Sissy Mua épinglée par d’anciens employés sur leurs conditions de travail

Sissy Mua épinglée par d’anciens employés sur leurs conditions de travail

Si vous avez la flemme de faire du sport et que vous ne lorgnez pas sur les comptes de fitness, il y a de grandes chances que vous n’ayez jamais entendu parler d’une certaine Sissy Mua. Malgré tout, son blase risque fort d’atterrir dans vos recommandations « pour toi » sur TikTok au cours des prochains jours, et pas parce que l’algorithme de la plateforme chinoise espère vous faire sortir de votre canapé. Explications.

Mais qui est donc Sissy Mua ?

Si tout le monde ne connaît pas cette influenceuse fitness, cette dernière a quand même sa « petite » communauté. Près de deux millions de personnes la suivent sur YouTube, 50.000 sur « X », 638.000 sur TikTok, 1,4 million sur Insta… « Un esprit strong dans un corps strong », telle est la devise de cette Niçoise qui s’est fait connaître en publiant des vidéos de fitness.

Très suivie, donc, Sissy Mua, Célia Leo de son vrai nom, est âgée de 33 ans. Elle a monté plusieurs sociétés autour du business du fitness et autres, de la vente d’articles sportifs ou de nutrition en ligne (Tissy & co), à la création de portails numériques et vente de pub (Tissy) en passant par l’activité de blogueuse (Bkni). La jeune femme travaille notamment avec son compagnon, Tinihei Lorfevre, dit « Tini », qui est directeur général et actionnaire minoritaire de Tissy.
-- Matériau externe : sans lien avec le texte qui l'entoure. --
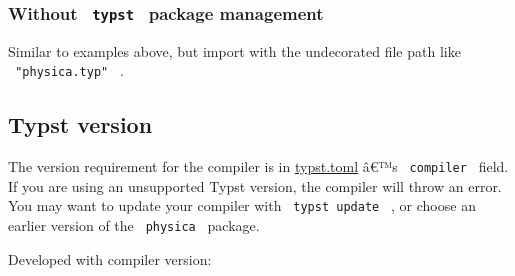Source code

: \begin{Shaded}
\begin{Highlighting}[]

\end{Highlighting}
\end{Shaded}

\begin{Shaded}
\begin{Highlighting}[]

\end{Highlighting}
\end{Shaded}

\subsubsection{\texorpdfstring{Without \texttt{\ typst\ } package
management}{Without  typst  package management}}\label{without-typst-package-management}

Similar to examples above, but import with the undecorated file path
like \texttt{\ "physica.typ"\ } .

\subsection{Typst version}\label{typst-version}

The version requirement for the compiler is in
\href{https://github.com/typst/packages/raw/main/packages/preview/physica/0.9.3/typst.toml}{typst.toml}
â€™s \texttt{\ compiler\ } field. If you are using an unsupported Typst
version, the compiler will throw an error. You may want to update your
compiler with \texttt{\ typst\ update\ } , or choose an earlier version
of the \texttt{\ physica\ } package.

Developed with compiler version:

\begin{Shaded}
\begin{Highlighting}[]
\ExtensionTok{$}
\ErrorTok{(}\KeywordTok{)}
\end{Highlighting}
\end{Shaded}

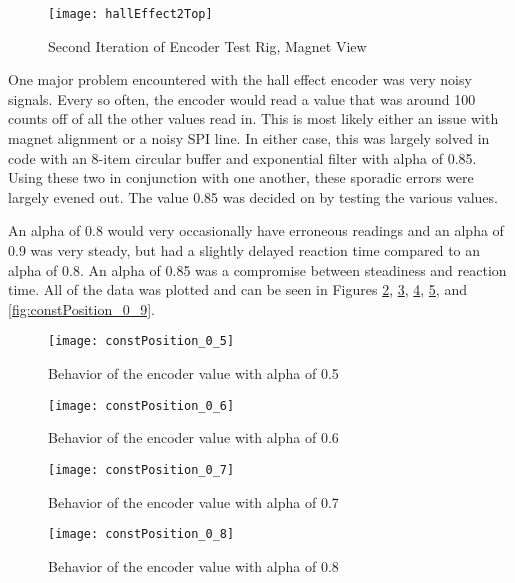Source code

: \begin{figure}[H]
	\centering
	\texttt{[image: hallEffect2Top]}
	\caption{Second Iteration of Encoder Test Rig, Magnet View}
	\label{fig:Second Iteration of Encoder Test Rig, Magnet View}
\end{figure}

\noindent One major problem encountered with the hall effect encoder was very noisy signals. Every so often, the encoder would read a value that was around 100 counts off of all the other values read in. This is most likely either an issue with magnet alignment or a noisy SPI line. In either case, this was largely solved in code with an 8-item circular buffer and exponential filter with alpha of 0.85. Using these two in conjunction with one another, these sporadic errors were largely evened out. The value 0.85 was decided on by testing the various values. 

\noindent An alpha of 0.8 would very occasionally have erroneous readings and an alpha of 0.9 was very steady, but had a slightly delayed reaction time compared to an alpha of 0.8. An alpha of 0.85 was a compromise between steadiness and reaction time. All of the data was plotted and can be seen in Figures \ref{fig:constPosition_0_5}, \ref{fig:constPosition_0_6}, \ref{fig:constPosition_0_7}, \ref{fig:constPosition_0_8}, and \ref{fig:constPosition_0_9}.

\begin{figure}[H]
	\centering
	\texttt{[image: constPosition\_0\_5]}
	\caption{Behavior of the encoder value with alpha of 0.5}
	\label{fig:constPosition_0_5}
\end{figure}

\begin{figure}[H]
\centering
\texttt{[image: constPosition\_0\_6]}
\caption{Behavior of the encoder value with alpha of 0.6}
\label{fig:constPosition_0_6}
\end{figure}

\begin{figure}[H]
\centering
\texttt{[image: constPosition\_0\_7]}
\caption{Behavior of the encoder value with alpha of 0.7}
\label{fig:constPosition_0_7}
\end{figure}

\begin{figure}[H]
\centering
\texttt{[image: constPosition\_0\_8]}
\caption{Behavior of the encoder value with alpha of 0.8}
\label{fig:constPosition_0_8}
\end{figure}

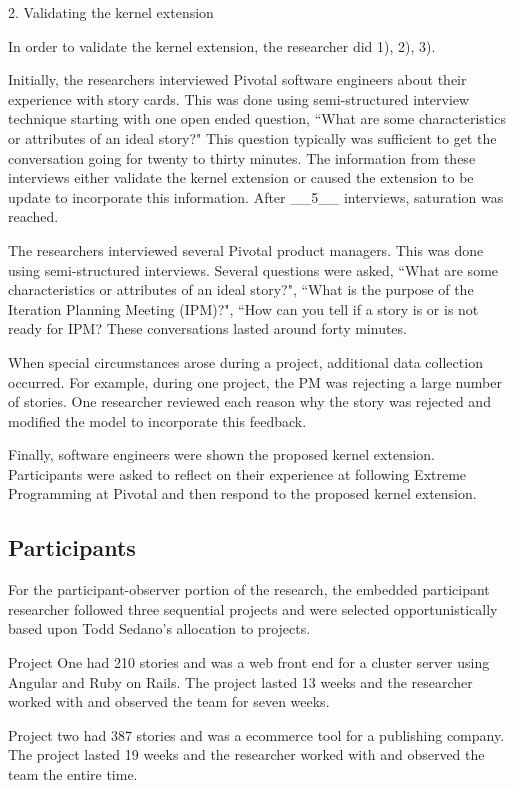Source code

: \documentclass[preprint,12pt,3p]{elsarticle}
\begin{document}
2. Validating the kernel extension

In order to validate the kernel extension, the researcher did 1), 2), 3).

Initially, the researchers interviewed Pivotal software engineers about their experience with story cards. This was done using semi-structured interview technique starting with one open ended question, ``What are some characteristics or attributes of an ideal story?" This question typically was sufficient to get the conversation going for twenty to thirty minutes. The information from these interviews either validate the kernel extension or caused the extension to be update to incorporate this information. After __5__ interviews, saturation was reached.

The researchers interviewed several Pivotal product managers. This was done using semi-structured interviews. Several questions were asked, ``What are some characteristics or attributes of an ideal story?", ``What is the purpose of the Iteration Planning Meeting (IPM)?", ``How can you tell if a story is or is not ready for IPM? These conversations lasted around forty minutes. 

When special circumstances arose during a project, additional data collection occurred. For example, during one project, the PM was rejecting a large number of stories. One researcher reviewed each reason why the story was rejected and modified the model to incorporate this feedback.

Finally, software engineers were shown the proposed kernel extension. Participants were asked to reflect on their experience at following Extreme Programming at Pivotal and then respond to the proposed kernel extension.

\subsection{Participants}
For the participant-observer portion of the research, the embedded participant researcher followed three sequential projects and were selected opportunistically based upon Todd Sedano's allocation to projects. 

Project One had 210 stories and was a web front end for a cluster server using Angular and Ruby on Rails. The project lasted 13 weeks and the researcher worked with and observed the team for seven weeks. 

Project two had 387 stories and was a ecommerce tool for a publishing company. The project lasted 19 weeks and the researcher worked with and observed the team the entire time.
\end{document}
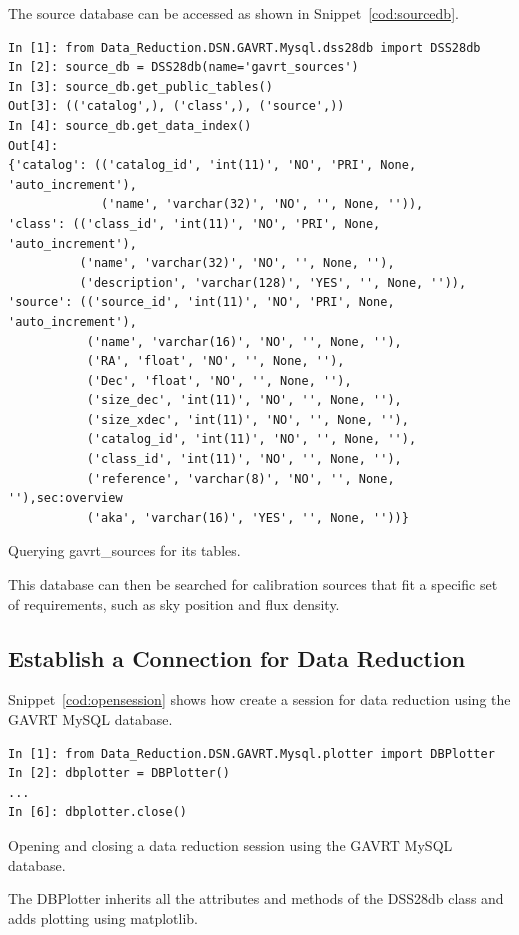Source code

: \documentclass[letterpaper,11pt]{report}
\begin{document}
The source database can be accessed as shown in Snippet~\ref{cod:sourcedb}.
\begin{code}[h!tb]
    \begin{center}
        {\footnotesize \begin{verbatim}
In [1]: from Data_Reduction.DSN.GAVRT.Mysql.dss28db import DSS28db
In [2]: source_db = DSS28db(name='gavrt_sources')
In [3]: source_db.get_public_tables()
Out[3]: (('catalog',), ('class',), ('source',))
In [4]: source_db.get_data_index()
Out[4]: 
{'catalog': (('catalog_id', 'int(11)', 'NO', 'PRI', None, 'auto_increment'),
             ('name', 'varchar(32)', 'NO', '', None, '')),
'class': (('class_id', 'int(11)', 'NO', 'PRI', None, 'auto_increment'),
          ('name', 'varchar(32)', 'NO', '', None, ''),
          ('description', 'varchar(128)', 'YES', '', None, '')),
'source': (('source_id', 'int(11)', 'NO', 'PRI', None, 'auto_increment'),
           ('name', 'varchar(16)', 'NO', '', None, ''),
           ('RA', 'float', 'NO', '', None, ''),
           ('Dec', 'float', 'NO', '', None, ''),
           ('size_dec', 'int(11)', 'NO', '', None, ''),
           ('size_xdec', 'int(11)', 'NO', '', None, ''),
           ('catalog_id', 'int(11)', 'NO', '', None, ''),
           ('class_id', 'int(11)', 'NO', '', None, ''),
           ('reference', 'varchar(8)', 'NO', '', None, ''),sec:overview
           ('aka', 'varchar(16)', 'YES', '', None, ''))}\end{verbatim}
        }\caption{\label{cod:sourcedb}Querying {\ttfamily gavrt\_sources} for
        its tables.}
    \end{center}
\end{code}
This database can then be searched for calibration sources that fit a specific
set of requirements, such as sky position and flux density.

\subsection{Establish a Connection for Data Reduction}

Snippet~\ref{cod:opensession} shows how create a session for data reduction 
using the GAVRT MySQL database.
\begin{code}[h!tb]
    \begin{center}
{\small \begin{verbatim}
In [1]: from Data_Reduction.DSN.GAVRT.Mysql.plotter import DBPlotter
In [2]: dbplotter = DBPlotter()
...
In [6]: dbplotter.close()
\end{verbatim}
    }\caption{\label{cod:opensession}Opening and closing a data reduction 
    session using the GAVRT MySQL database.}
\end{center}
\end{code}
The {\ttfamily DBPlotter} inherits all the attributes and methods of the
{\ttfamily DSS28db} class and adds plotting using {\ttfamily matplotlib}.
\end{document}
Tous deux gèrent aussi la marque « TrainSweatEat » (TSE), une application de « coaching en sport et nutrition », pour laquelle ils emploient plusieurs salariés.

C’est quoi le problème ?

Tout est parti d’un post de Sissy Mua sur la plateforme LinkedIn, dans lequel elle a annoncé le lancement d’une offre premium pour les entreprises, expliquent nos confrères de Var-Matin. « Voir maintenant qu’elle prône une super vie d’entreprise, parlant de santé mentale au travail […] alors que plusieurs personnes, y compris moi, avons du mal à nous remettre du harcèlement subi », a témoigné une ancienne salariée de TSE sur le compte Instagram #balancetastartup.

Dans la foulée, une dizaine d’autres collaborateurs y sont allés de leurs révélations sur les conditions de travail au sein de TrainSweatEat, relayées toujours sur le compte Instagram. « Travailler dans cette entreprise est un pur cauchemar », « travailler chez TSE, c’est être sous pression sans arrêt », « j’allais la boule au ventre tous les matins dans les locaux, je ne supportais plus de voir mes collègues pleurer », « c’est la pire expérience professionnelle de ma vie »… Les témoignages évoquent aussi des messages vocaux insultants, du harcèlement moral ou encore un manque de reconnaissance constant.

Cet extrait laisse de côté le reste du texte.